#### [YOUR OBJECTIVE]
Copy out each line featuring the string "nums" from the entries beneath.

#### [DATA PROVIDED]
□ □ □

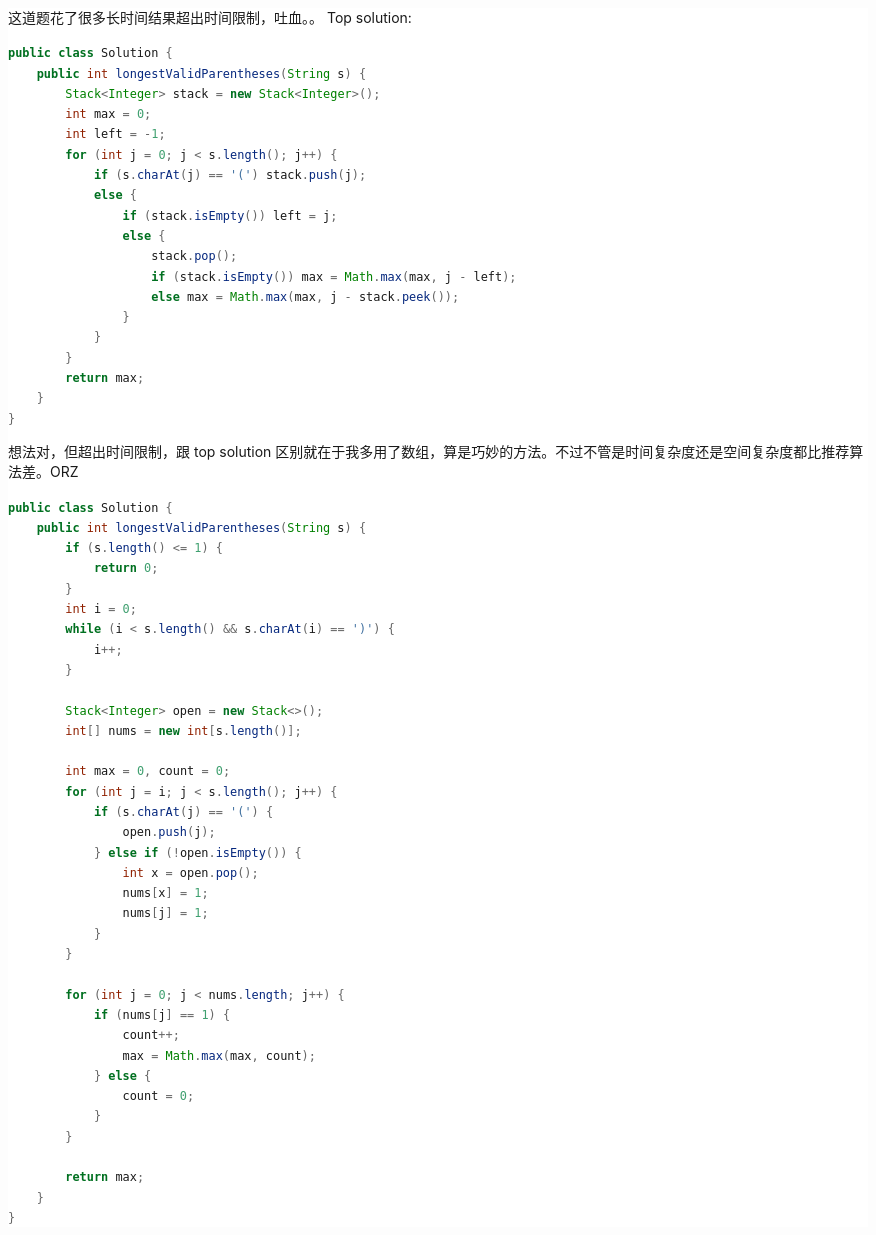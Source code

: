 这道题花了很多长时间结果超出时间限制，吐血。。
Top solution:

```java
public class Solution {
    public int longestValidParentheses(String s) {
        Stack<Integer> stack = new Stack<Integer>();
        int max = 0;
        int left = -1;
        for (int j = 0; j < s.length(); j++) {
            if (s.charAt(j) == '(') stack.push(j);
            else {
                if (stack.isEmpty()) left = j;
                else {
                    stack.pop();
                    if (stack.isEmpty()) max = Math.max(max, j - left);
                    else max = Math.max(max, j - stack.peek());
                }
            }
        }
        return max;
    }
}
```

想法对，但超出时间限制，跟 top solution 区别就在于我多用了数组，算是巧妙的方法。不过不管是时间复杂度还是空间复杂度都比推荐算法差。ORZ

```java
public class Solution {
    public int longestValidParentheses(String s) {
        if (s.length() <= 1) {
            return 0;
        }
        int i = 0;
        while (i < s.length() && s.charAt(i) == ')') {
            i++;
        }
        
        Stack<Integer> open = new Stack<>();
        int[] nums = new int[s.length()];

        int max = 0, count = 0;
        for (int j = i; j < s.length(); j++) {
            if (s.charAt(j) == '(') {
                open.push(j);
            } else if (!open.isEmpty()) {
                int x = open.pop();
                nums[x] = 1;
                nums[j] = 1;
            }
        }
        
        for (int j = 0; j < nums.length; j++) {
            if (nums[j] == 1) {
                count++;
                max = Math.max(max, count);
            } else {
                count = 0;
            }
        }
        
        return max;
    }
}
```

□ □ □

#### [EXERCISE ANSWER]
        int[] nums = new int[s.length()];
                nums[x] = 1;
                nums[j] = 1;
        for (int j = 0; j < nums.length; j++) {
            if (nums[j] == 1) {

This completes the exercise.